This report compares a wide range of modern side hustles across four major segments of the digital economy: on-demand gig work, freelancing, e-commerce, and content creation. The analysis combines platform-reported income data, publicly available fee structures, hashtag visibility metrics, and qualitative scoring models to evaluate how different side hustles perform beyond simple earnings alone.

Hourly income figures for gig work and freelancing were sourced from publicly available platform and marketplace data, including Gridwise and Upwork. E-commerce fee structures, monetisation systems, and seller economics were gathered from official platform resources and pricing documentation from companies including Shopify, Amazon, Etsy, eBay, and Printify. TikTok hashtag visibility rankings were compiled using publicly visible hashtag post counts collected directly from the platform during the research period.

To compare fundamentally different side hustles on a consistent basis, the report developed several scoring categories:

  • Scalability measured how easily a side hustle could grow beyond direct time-for-money work through systems, automation, audiences, recurring revenue, outsourcing, or digital assets.
  • Stability evaluated the predictability and consistency of income, considering factors such as recurring demand, algorithm dependence, seasonality, and client retention.
  • Passive Income Potential assessed the extent to which earnings could continue with limited ongoing active labor.
  • Startup Cost estimated the relative financial barrier to entry, including equipment, software, inventory, advertising, or platform-related costs.
  • Burnout Risk examined how dependent each side hustle is on continuous output, long hours, or high engagement intensity.

The rankings do not represent guaranteed earnings or success rates. Many side hustles, particularly in e-commerce and content creation, show highly uneven income distributions, where a small percentage of participants generate a disproportionate share of total revenue.

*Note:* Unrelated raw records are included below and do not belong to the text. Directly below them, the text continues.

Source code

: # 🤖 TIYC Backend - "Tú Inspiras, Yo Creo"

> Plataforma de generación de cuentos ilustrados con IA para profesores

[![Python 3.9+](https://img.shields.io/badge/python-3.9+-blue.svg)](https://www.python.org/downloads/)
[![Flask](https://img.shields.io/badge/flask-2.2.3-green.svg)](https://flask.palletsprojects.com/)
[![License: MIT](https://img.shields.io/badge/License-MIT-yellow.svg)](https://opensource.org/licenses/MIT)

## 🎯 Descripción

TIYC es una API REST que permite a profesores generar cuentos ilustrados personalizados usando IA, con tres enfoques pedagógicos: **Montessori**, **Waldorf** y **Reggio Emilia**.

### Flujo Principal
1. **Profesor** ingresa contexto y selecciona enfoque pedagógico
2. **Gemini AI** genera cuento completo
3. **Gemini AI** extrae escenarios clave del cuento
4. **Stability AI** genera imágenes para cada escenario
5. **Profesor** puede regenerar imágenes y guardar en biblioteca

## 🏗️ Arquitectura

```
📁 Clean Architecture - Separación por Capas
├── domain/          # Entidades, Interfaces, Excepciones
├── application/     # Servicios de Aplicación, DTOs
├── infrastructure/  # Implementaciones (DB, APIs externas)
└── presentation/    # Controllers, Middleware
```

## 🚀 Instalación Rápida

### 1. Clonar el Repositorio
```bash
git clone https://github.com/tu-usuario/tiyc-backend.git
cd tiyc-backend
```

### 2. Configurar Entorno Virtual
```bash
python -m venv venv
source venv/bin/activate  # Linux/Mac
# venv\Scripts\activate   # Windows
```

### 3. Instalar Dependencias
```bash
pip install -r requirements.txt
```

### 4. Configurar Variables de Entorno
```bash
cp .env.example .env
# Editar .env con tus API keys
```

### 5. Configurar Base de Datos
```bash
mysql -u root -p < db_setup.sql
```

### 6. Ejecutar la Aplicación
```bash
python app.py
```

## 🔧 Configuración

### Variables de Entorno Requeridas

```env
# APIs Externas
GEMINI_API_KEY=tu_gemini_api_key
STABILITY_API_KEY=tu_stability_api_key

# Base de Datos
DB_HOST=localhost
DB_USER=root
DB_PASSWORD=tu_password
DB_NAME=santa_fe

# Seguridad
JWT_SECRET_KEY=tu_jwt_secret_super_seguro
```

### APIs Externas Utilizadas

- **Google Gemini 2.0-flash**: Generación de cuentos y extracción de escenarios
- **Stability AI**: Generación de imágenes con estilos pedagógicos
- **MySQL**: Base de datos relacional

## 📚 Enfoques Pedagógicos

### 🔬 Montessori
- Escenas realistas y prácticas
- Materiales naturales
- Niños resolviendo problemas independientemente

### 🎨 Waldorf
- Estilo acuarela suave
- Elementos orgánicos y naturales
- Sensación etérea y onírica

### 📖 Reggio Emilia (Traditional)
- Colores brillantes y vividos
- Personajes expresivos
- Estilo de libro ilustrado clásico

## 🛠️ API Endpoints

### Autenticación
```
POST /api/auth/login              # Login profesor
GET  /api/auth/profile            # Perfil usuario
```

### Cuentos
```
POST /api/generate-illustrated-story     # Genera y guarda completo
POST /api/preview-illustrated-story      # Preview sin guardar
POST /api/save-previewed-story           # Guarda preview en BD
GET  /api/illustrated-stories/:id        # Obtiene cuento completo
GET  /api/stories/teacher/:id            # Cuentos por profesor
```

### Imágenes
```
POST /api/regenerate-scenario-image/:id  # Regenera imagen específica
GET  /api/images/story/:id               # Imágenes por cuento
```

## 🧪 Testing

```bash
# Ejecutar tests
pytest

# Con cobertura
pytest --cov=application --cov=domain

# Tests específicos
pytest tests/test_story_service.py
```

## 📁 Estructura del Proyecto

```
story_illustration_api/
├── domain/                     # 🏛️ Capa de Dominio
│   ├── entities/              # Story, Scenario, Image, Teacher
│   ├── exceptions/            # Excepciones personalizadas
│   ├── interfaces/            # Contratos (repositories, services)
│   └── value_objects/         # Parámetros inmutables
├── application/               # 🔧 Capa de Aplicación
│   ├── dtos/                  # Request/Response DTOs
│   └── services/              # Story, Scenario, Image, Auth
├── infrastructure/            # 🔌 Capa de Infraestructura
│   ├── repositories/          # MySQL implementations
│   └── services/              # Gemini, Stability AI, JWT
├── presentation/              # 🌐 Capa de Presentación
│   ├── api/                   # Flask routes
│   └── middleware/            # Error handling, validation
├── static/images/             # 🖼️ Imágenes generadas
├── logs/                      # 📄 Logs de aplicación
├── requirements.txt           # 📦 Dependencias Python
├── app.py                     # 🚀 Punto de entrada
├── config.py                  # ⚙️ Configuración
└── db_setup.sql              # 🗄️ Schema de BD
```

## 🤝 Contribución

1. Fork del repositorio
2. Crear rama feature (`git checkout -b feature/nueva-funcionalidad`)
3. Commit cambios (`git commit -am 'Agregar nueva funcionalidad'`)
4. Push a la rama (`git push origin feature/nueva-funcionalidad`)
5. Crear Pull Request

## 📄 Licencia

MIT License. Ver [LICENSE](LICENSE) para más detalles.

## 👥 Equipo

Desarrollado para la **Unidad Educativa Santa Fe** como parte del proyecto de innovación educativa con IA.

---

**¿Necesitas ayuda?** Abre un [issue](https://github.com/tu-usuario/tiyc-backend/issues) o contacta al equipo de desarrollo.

The report therefore focuses on structural characteristics, scalability dynamics, and business-model economics rather than promising typical outcomes for all participants.

Additional contextual analysis and trend observations were informed by recent reporting, platform announcements, cybersecurity investigations, creator economy research, and broader developments in AI, social media, and online labor markets throughout 2025 and 2026.